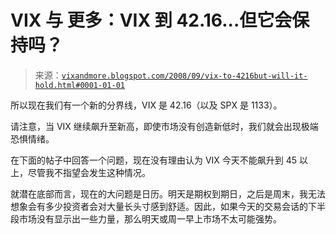 <!--yml

分类: 未分类

日期: 2024-05-18 18:25:50

-->

# VIX 与 更多：VIX 到 42.16...但它会保持吗？

> 来源：[`vixandmore.blogspot.com/2008/09/vix-to-4216but-will-it-hold.html#0001-01-01`](http://vixandmore.blogspot.com/2008/09/vix-to-4216but-will-it-hold.html#0001-01-01)

所以现在我们有一个新的分界线，VIX 是 42.16（以及 SPX 是 1133）。

请注意，当 VIX 继续飙升至新高，即使市场没有创造新低时，我们就会出现极端恐惧情绪。

在下面的帖子中回答一个问题，现在没有理由认为 VIX 今天不能飙升到 45 以上，尽管我不指望会发生这种情况。

就潜在底部而言，现在的大问题是日历。明天是期权到期日，之后是周末，我无法想象会有多少投资者会对大量长头寸感到舒适。因此，如果今天的交易会话的下半段市场没有显示出一些力量，那么明天或周一早上市场不太可能强势。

_ _ _

- _WHAT IS REQUIRED_: Return every line above exactly, omitting images.

- _RESULT BELOW_:
 <!--yml

分类: 未分类

日期: 2024-05-18 18:25:50

-->

# VIX 与 更多：VIX 到 42.16...但它会保持吗？

> 来源：[`vixandmore.blogspot.com/2008/09/vix-to-4216but-will-it-hold.html#0001-01-01`](http://vixandmore.blogspot.com/2008/09/vix-to-4216but-will-it-hold.html#0001-01-01)

所以现在我们有一个新的分界线，VIX 是 42.16（以及 SPX 是 1133）。

请注意，当 VIX 继续飙升至新高，即使市场没有创造新低时，我们就会出现极端恐惧情绪。

在下面的帖子中回答一个问题，现在没有理由认为 VIX 今天不能飙升到 45 以上，尽管我不指望会发生这种情况。

就潜在底部而言，现在的大问题是日历。明天是期权到期日，之后是周末，我无法想象会有多少投资者会对大量长头寸感到舒适。因此，如果今天的交易会话的下半段市场没有显示出一些力量，那么明天或周一早上市场不太可能强势。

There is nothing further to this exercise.